The idea was the inspiration of the Indian Prime Minister, Mr Narendra Modi. He asked the world leaders to adopt an International Yoga Day, saying that by changing our lifestyle and creating consciousness, it can help us deal with climate change. Modi said, “Let us work towards adopting an International Yoga Day,” He noted that Yoga is “an invaluable gift of our ancient tradition”. He added, “It is not about exercise but to discover the sense of oneness with yourself, the world and the nature.”
“Yoga embodies unity of mind and body; thought and action; restraint and fulfilment; harmony between man and nature; a holistic approach to health and well-being,” he concluded. And very well said indeed, don’t you think?
This year, 190 countries around the world joined the celebrations, and demonstrated the practical benefits of Yoga in its many forms. Such a show of unity is both a wonder, and an inspiration.
Yoga has been around for at least 2000 years, and some say as much as 5000 years, but I’m not so sure about that. However, there is definitely great benefit in all its forms. Whether it is yoga asanas, which are body postures, pranayama, which is breathing technic, or meditation, which, in my opinion is the king of yoga, and addresses and empowers the very aspect of who we truly are, the Soul.
The Soul is the fundamental part of our essence, it is the pin-point of our consciousness, it is the basis of all our experiences and it is the foundation of life itself. Without the soul, the body becomes merely a carcass!

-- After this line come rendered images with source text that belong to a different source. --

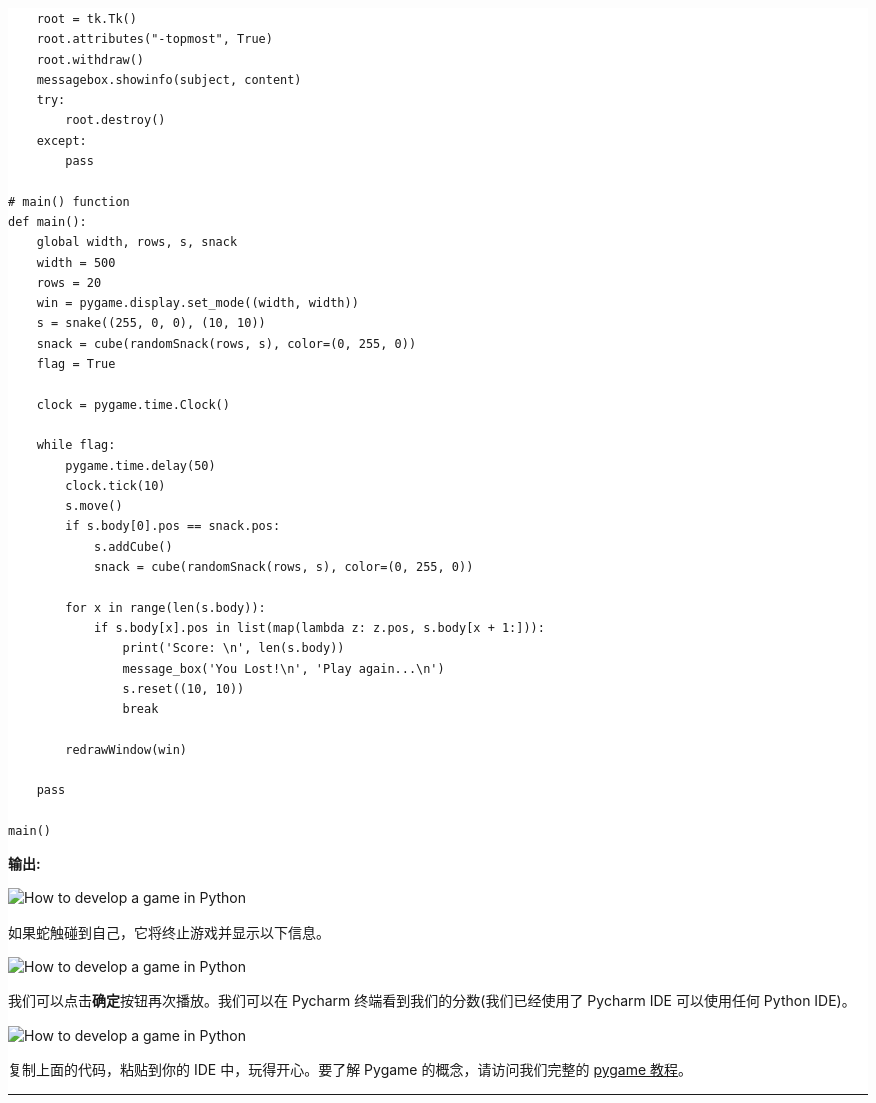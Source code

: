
 ```
    root = tk.Tk()
    root.attributes("-topmost", True)
    root.withdraw()
    messagebox.showinfo(subject, content)
    try:
        root.destroy()
    except:
        pass

# main() function
def main():
    global width, rows, s, snack
    width = 500
    rows = 20
    win = pygame.display.set_mode((width, width))
    s = snake((255, 0, 0), (10, 10))
    snack = cube(randomSnack(rows, s), color=(0, 255, 0))
    flag = True

    clock = pygame.time.Clock()

    while flag:
        pygame.time.delay(50)
        clock.tick(10)
        s.move()
        if s.body[0].pos == snack.pos:
            s.addCube()
            snack = cube(randomSnack(rows, s), color=(0, 255, 0))

        for x in range(len(s.body)):
            if s.body[x].pos in list(map(lambda z: z.pos, s.body[x + 1:])):
                print('Score: \n', len(s.body))
                message_box('You Lost!\n', 'Play again...\n')
                s.reset((10, 10))
                break

        redrawWindow(win)

    pass

main()

```

**输出:**

![How to develop a game in Python](../Images/722179656c8bdb4445a2718780d08539.png)

如果蛇触碰到自己，它将终止游戏并显示以下信息。

![How to develop a game in Python](../Images/270c46483167a7a0d4f701b8a051d93d.png)

我们可以点击**确定**按钮再次播放。我们可以在 Pycharm 终端看到我们的分数(我们已经使用了 Pycharm IDE 可以使用任何 Python IDE)。

![How to develop a game in Python](../Images/9122660facede76c7586ba7262d707cf.png)

复制上面的代码，粘贴到你的 IDE 中，玩得开心。要了解 Pygame 的概念，请访问我们完整的 [pygame 教程](https://www.javatpoint.com/pygame)。

* * *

When we nurture this part of who we are, we a capable if amazing things.
We can transform our bad habits, actions and way of thinking.
We can reform our behaviour, our attitude and out intentions, which is the basis of self-transformation, and so transformation of the world in general.
Mr Modi spoke of yoga being able to help in controlling climate change, but that is actually just the tip if the iceberg. Yoga is the only way to bring lasting peace into the world. Yoga is ‘connection’; firstly to the self, and then to The Source, The Divine
This year, many yoga Centres from around the UK participated in the event on 21st June. The main event took place at the Alexandra Palace, an historic entertainment venue built in 1873, standing in 7.5 acres of parkland near Muswell Hill in North London. Proceedings began at 6am and continued till 8 pm, with activities such as, Salute to the Sun, Mindfulness, Cool Slim Yoga, Mantra Chanting, The Art of Graceful Transitions, Boxing Yoga and of course Meditation.
The finale was conducted by the Brahma Kumaris, in the form of a deep experience of Easy Raja Yoga Meditation, an open-eyed contemplation of the real self, the shining star at the centre of the forehead, and your connection with the Supreme Soul.